Через 300 лет из-за восточных гор выглянет солнце, и его свет разольется по столице примерно за пять секунд. Свет будет литься из солнца, словно лимонный сироп из круглой трубки, и накроет город, как пепел Помпеи, как смола, и люди, покрытые им, будут двигаться так медленно, что у них уйдет целый год на чистку зубов, а может, этот свет так похож на мед потому, что он течет через веки человека, который, просыпаясь, бормочет: Ммммм, мед…»
Звонок старого дискового телефона на столе прервал дальнейшие вычисления. Звук был резкий, надрывный, и Лавстар вздрагивал с каждым новым сигналом. Сначала он какое-то время просто смотрел на телефон, а потом взял трубку.
– Алло!
На том конце был начальник поисковой группы.
– Пришли результаты поиска, – сказал он серьезно. – Мы только что нашли то самое место. Все сходится к одной точке.
– И что там? – спросил Лавстар.
– Мы не знаем, – ответил тот, – но место мы нашли.
– Что там? – повторил Лавстар дрожащим голосом. – Что вы нашли? Куда все сходится?
Начальник поиска молчал.
– Отвечайте! – Лавстар смотрел на свою дрожащую руку.
– Никто не решается заглянуть. Никто не хочет подходить туда близко.
– Чер… – вырвалось у Лавстара; он оглянулся. Внезапно показалось, будто их подслушивают. – Что будете делать? – прошептал он.
– Не знаю, – ответил начальник поиска. – Я честно не знаю.
– А вы сами?
– Я не пойду. У меня дома жена и дети. Можете меня уволить, господин директор, но я не пойду.
Лавстар бросил трубку.
Он поехал сам.
И нашел семя.
И поэтому он сидел в самолете, с семечком на ладони и чудовищной тяжестью в груди… Сердце было как разбитое яйцо. Осколки скорлупы вонзались ему в позвоночник, в диафрагму, лезли в легкие, так что становилось трудно дышать. Скоро его мучениям придет конец. Медовое солнце больше никогда не зальет его веки светом. Ему оставалось жить три часа тридцать три минуты.
Мед
Когда жизнь Индриди и Сигрид была сладкой, как мед, они просыпались под утренним солнцем, как будто склеенные медом.

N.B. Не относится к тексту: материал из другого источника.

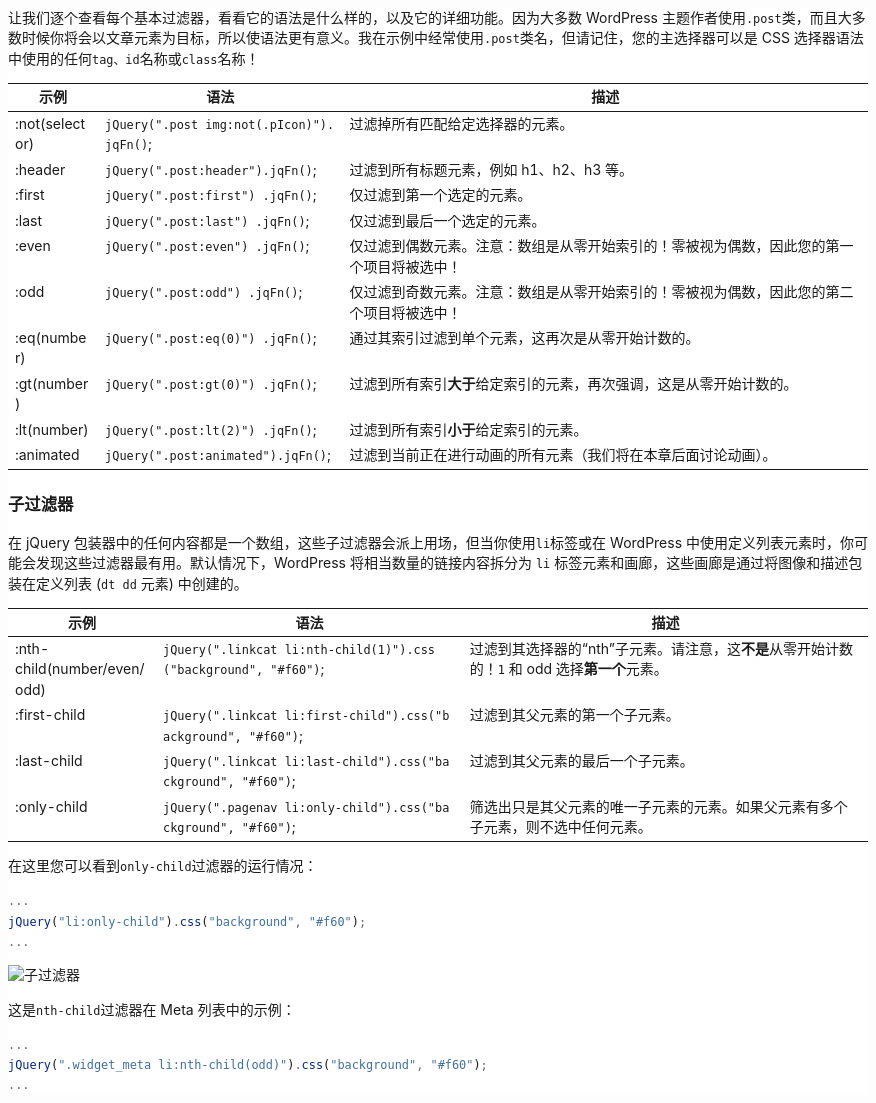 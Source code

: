 让我们逐个查看每个基本过滤器，看看它的语法是什么样的，以及它的详细功能。因为大多数 WordPress 主题作者使用`.post`类，而且大多数时候你将会以文章元素为目标，所以使语法更有意义。我在示例中经常使用`.post`类名，但请记住，您的主选择器可以是 CSS 选择器语法中使用的任何`tag、id`名称或`class`名称！

| 示例 | 语法 | 描述 |
| --- | --- | --- |
| :not(selector) | `jQuery(".post img:not(.pIcon)").jqFn()`; | 过滤掉所有匹配给定选择器的元素。 |
| :header | `jQuery(".post:header").jqFn()`; | 过滤到所有标题元素，例如 h1、h2、h3 等。 |
| :first | `jQuery(".post:first") .jqFn()`; | 仅过滤到第一个选定的元素。 |
| :last | `jQuery(".post:last") .jqFn()`; | 仅过滤到最后一个选定的元素。 |
| :even | `jQuery(".post:even") .jqFn()`; | 仅过滤到偶数元素。注意：数组是从零开始索引的！零被视为偶数，因此您的第一个项目将被选中！ |
| :odd | `jQuery(".post:odd") .jqFn()`; | 仅过滤到奇数元素。注意：数组是从零开始索引的！零被视为偶数，因此您的第二个项目将被选中！ |
| :eq(number) | `jQuery(".post:eq(0)") .jqFn()`; | 通过其索引过滤到单个元素，这再次是从零开始计数的。 |
| :gt(number) | `jQuery(".post:gt(0)") .jqFn()`; | 过滤到所有索引**大于**给定索引的元素，再次强调，这是从零开始计数的。 |
| :lt(number) | `jQuery(".post:lt(2)") .jqFn()`; | 过滤到所有索引**小于**给定索引的元素。 |
| :animated | `jQuery(".post:animated").jqFn()`; | 过滤到当前正在进行动画的所有元素（我们将在本章后面讨论动画）。 |

### 子过滤器

在 jQuery 包装器中的任何内容都是一个数组，这些子过滤器会派上用场，但当你使用`li`标签或在 WordPress 中使用定义列表元素时，你可能会发现这些过滤器最有用。默认情况下，WordPress 将相当数量的链接内容拆分为 `li` 标签元素和画廊，这些画廊是通过将图像和描述包装在定义列表 (`dt dd` 元素) 中创建的。

| 示例 | 语法 | 描述 |
| --- | --- | --- |
| :nth-child(number/even/odd) | `jQuery(".linkcat li:nth-child(1)").css("background", "#f60")`; | 过滤到其选择器的“nth”子元素。请注意，这**不是**从零开始计数的！`1` 和 odd 选择**第一个**元素。 |
| :first-child | `jQuery(".linkcat li:first-child").css("background", "#f60")`; | 过滤到其父元素的第一个子元素。 |
| :last-child | `jQuery(".linkcat li:last-child").css("background", "#f60")`; | 过滤到其父元素的最后一个子元素。 |
| :only-child | `jQuery(".pagenav li:only-child").css("background", "#f60")`; | 筛选出只是其父元素的唯一子元素的元素。如果父元素有多个子元素，则不选中任何元素。 |

在这里您可以看到`only-child`过滤器的运行情况：

```js
...
jQuery("li:only-child").css("background", "#f60");
...

```

![子过滤器](img/1742_02_07.jpg)

这是`nth-child`过滤器在 Meta 列表中的示例：

```js
...
jQuery(".widget_meta li:nth-child(odd)").css("background", "#f60");
...

```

Но не опьяняющим медом из Чикаго, а чистым, золотым, сахарным медом, который достается только пчелиной матке. Ладони сжаты в ладонях, тела притерты друг к другу, ноги переплетены в толстую косу, так что не понять, где чья.

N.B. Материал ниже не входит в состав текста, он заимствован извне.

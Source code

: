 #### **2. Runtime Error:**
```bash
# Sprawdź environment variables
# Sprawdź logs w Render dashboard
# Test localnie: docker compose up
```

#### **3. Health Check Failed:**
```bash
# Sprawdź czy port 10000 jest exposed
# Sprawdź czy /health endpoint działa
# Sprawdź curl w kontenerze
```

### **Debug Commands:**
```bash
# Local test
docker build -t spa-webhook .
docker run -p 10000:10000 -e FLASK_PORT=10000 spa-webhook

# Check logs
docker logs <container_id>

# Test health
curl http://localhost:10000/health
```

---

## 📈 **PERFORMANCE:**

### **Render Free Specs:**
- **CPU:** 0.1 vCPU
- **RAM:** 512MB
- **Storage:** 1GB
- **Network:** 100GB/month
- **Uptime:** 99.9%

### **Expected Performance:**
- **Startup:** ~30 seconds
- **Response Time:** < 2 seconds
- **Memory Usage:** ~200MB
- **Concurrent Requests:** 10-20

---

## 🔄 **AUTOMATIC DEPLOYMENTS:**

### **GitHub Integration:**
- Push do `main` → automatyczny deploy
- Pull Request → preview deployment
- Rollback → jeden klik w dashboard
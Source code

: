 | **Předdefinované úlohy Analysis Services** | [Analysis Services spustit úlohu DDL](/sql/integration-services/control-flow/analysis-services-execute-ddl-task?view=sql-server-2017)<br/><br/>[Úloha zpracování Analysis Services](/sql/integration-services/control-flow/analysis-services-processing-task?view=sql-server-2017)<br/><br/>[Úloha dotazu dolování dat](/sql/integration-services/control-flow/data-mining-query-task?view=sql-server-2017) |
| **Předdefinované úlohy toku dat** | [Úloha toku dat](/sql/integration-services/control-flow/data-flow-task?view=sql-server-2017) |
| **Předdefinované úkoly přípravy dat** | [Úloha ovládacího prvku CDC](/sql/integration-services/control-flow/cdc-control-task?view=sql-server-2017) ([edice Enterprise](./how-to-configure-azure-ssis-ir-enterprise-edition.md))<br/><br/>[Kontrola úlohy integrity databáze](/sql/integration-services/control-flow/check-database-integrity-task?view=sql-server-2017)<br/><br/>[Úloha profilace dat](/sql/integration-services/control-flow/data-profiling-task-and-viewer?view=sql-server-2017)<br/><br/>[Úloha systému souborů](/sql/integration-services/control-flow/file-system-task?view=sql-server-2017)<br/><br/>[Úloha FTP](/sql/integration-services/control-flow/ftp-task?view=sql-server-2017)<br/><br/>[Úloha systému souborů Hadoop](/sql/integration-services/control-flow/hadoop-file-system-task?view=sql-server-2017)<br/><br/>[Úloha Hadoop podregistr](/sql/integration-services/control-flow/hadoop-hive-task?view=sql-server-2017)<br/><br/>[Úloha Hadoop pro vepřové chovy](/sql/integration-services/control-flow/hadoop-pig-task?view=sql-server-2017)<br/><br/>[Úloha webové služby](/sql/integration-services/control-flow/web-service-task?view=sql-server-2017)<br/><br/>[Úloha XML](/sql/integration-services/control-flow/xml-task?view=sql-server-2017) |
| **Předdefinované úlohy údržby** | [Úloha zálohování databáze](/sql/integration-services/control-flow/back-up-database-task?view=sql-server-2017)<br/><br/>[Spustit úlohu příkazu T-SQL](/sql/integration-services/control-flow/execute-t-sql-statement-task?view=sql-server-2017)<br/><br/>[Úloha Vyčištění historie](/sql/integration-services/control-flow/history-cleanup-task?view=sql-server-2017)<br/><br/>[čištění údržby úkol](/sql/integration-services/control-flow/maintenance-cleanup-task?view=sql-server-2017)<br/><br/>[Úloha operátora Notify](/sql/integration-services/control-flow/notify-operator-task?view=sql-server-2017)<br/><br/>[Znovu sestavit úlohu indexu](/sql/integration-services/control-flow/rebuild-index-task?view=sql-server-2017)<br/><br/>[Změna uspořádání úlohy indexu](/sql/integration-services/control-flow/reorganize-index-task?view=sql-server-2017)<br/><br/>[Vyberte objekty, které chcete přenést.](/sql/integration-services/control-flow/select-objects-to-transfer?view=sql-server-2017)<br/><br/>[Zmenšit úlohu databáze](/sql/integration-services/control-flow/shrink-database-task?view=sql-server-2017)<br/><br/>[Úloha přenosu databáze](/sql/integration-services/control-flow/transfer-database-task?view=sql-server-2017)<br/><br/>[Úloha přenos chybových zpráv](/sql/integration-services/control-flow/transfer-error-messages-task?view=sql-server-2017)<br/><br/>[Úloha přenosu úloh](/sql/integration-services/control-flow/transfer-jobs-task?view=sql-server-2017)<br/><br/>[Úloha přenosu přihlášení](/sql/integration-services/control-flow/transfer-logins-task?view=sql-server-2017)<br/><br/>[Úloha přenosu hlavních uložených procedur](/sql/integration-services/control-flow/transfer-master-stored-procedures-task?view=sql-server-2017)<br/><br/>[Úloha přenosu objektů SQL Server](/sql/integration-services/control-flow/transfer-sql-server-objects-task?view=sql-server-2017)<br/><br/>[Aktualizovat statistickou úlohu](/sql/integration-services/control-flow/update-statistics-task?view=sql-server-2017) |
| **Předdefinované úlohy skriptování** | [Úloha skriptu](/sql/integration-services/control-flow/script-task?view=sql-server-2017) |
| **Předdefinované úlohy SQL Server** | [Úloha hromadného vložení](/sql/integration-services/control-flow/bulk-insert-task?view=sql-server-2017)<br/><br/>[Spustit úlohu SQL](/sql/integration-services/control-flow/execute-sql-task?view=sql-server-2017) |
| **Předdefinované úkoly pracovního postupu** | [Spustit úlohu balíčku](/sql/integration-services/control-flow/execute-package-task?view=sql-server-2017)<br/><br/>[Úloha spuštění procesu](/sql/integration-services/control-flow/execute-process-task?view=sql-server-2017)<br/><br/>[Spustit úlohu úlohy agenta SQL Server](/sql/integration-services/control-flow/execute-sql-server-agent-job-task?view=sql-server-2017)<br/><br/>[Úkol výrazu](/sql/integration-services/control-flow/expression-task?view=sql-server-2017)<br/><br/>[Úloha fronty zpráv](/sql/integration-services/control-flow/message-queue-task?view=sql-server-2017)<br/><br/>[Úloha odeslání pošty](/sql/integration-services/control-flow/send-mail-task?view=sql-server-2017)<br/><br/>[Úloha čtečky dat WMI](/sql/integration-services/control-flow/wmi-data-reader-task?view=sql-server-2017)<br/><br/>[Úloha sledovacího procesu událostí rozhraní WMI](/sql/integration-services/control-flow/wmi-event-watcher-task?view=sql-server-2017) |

– Мед, – бормотал Индриди, вынимая свой язык изо рта Сигрид, чтобы пожелать ей доброго утра, но она складывала губы трубочкой и втягивала его язык обратно в себя, обнимала его еще крепче и стискивала бедрами. Так они лежали еще с полчаса, и хотя он находился внутри нее, они не занимались любовью. Это было просто продолжение объятий, вопрос максимального единения и наибольшей площади соприкосновения. Чтобы чувствовать себя не только одной душой, но одним телом.
Им казалось почти невозможным оторваться друг от друга, но все же они выползали в гостиную – больше напоминая при этом восьминогого паука, чем тележное колесо без обода, – и только когда их рты наконец разъединялись, она роняла первое слово. Всего одно крошечное слово, и плотину прорывало, потому что это слово запускало цепные реакции в их мозгах. Слова лились наружу, а потом снова внутрь, словно совершался круговорот воды. Биолог сказал бы, что эти двое питались порождением слов и тем теплом, которое перетекало между ними, снова и снова. Они подолгу лежали на полу, болтали, смеялись и дурачились, потому что вместе они были совершенно цельными, настоящими – как начерченный круг.
Они питались не только словами, но и тишиной. Когда они замолкали, тишина была такой насыщенной, а ощущения так наполнены смыслом и пониманием, что когда кто-то из них прерывал молчание словом или фразой, то часто этим словом он продолжал мысль, которую другой думал прямо сейчас.